Abus de biens sociaux : cherche partie civile désespérément



L’associé d’une société victime d’un abus de biens sociaux, agissant à titre personnel, est irrecevable à se constituer partie civile sauf à démontrer l’existence d’un préjudice propre découlant directement de l’infraction, selon les termes de l’arrêt de la Cour de cassation du 5 juin 2013.

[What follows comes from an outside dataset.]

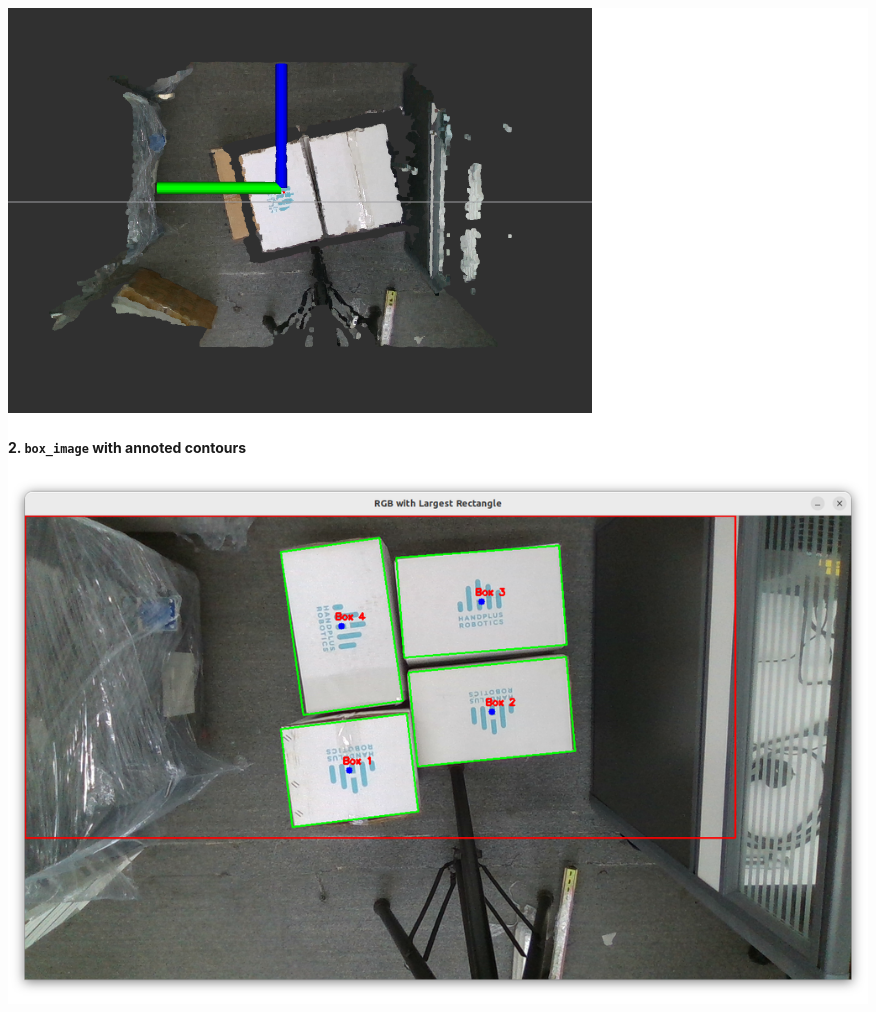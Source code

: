 ![Pose_Rviz](./images/Pose_Rviz.png "Pose_Rviz")

#### 2. `box_image` with annoted contours
![Multibox_detection](./images/Multibox_Detection.png "Multibox_detection")
![](./images/box_detection.mp4)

Abus de biens sociaux : cherche partie civile désespérément
Le gérant d’une société est reconnu coupable d’abus de biens sociaux. L’associée majoritaire, détenant 98% du capital social de la société, demande alors la réparation du préjudice moral qu’elle a personnellement subi.
 
La Cour d’appel d’Aix-en-Provence accueille sa demande et condamne le gérant à lui verser des dommages-intérêts à ce titre, en retenant qu’« il est suffisamment démontré que la SARL dont elle était associée majoritaire à 98% a été utilisée par le gérant quasi exclusivement à son profit […] et que par les abus caractérisés, il a directement et essentiellement contribué à maintenir la société dans l'état de difficultés financières auxquelles elle a dû faire face ». Par conséquent,« l'appelante est fondée à soutenir que les abus de biens sociaux ont été générateurs pour elle d'un préjudice moral ».
 
Un pourvoi est formé et la solution est infirmée. Par un attendu de principe, la Cour de cassation rappelle que « l'associé d'une société victime d'un abus de biens sociaux, exerçant non l'action sociale mais agissant à titre personnel, est irrecevable à se constituer partie civile, sauf à démontrer l'existence d'un préjudice propre, distinct du préjudice social, découlant directement de l'infraction ».
 
En l’espèce, pour la Haute Juridiction, les difficultés financières nées de la faute du gérant et supportées par l’associée majoritaire ne permettent pas de caractériser un préjudice propre découlant directement de l’infraction.
 
Cette solution n’est pas surprenante. Elle conforte les solutions restrictives retenues précédemment selon lesquelles « le délit d'abus de biens sociaux ne cause un préjudice personnel et direct qu'à la société elle-même, ses actionnaires ne pouvant souffrir que d'un préjudice qui, à le supposer établi, est indirect » (Cass. Crim, 25 février 2009,08-80314) ou encore « la dépréciation des titres d'une société découlant des agissements délictueux de ses dirigeants constitue non pas un dommage propre à chaque associé mais un préjudice subi par la société elle-même » (Cass. Crim., 13 décembre 2000, n° 97-80664).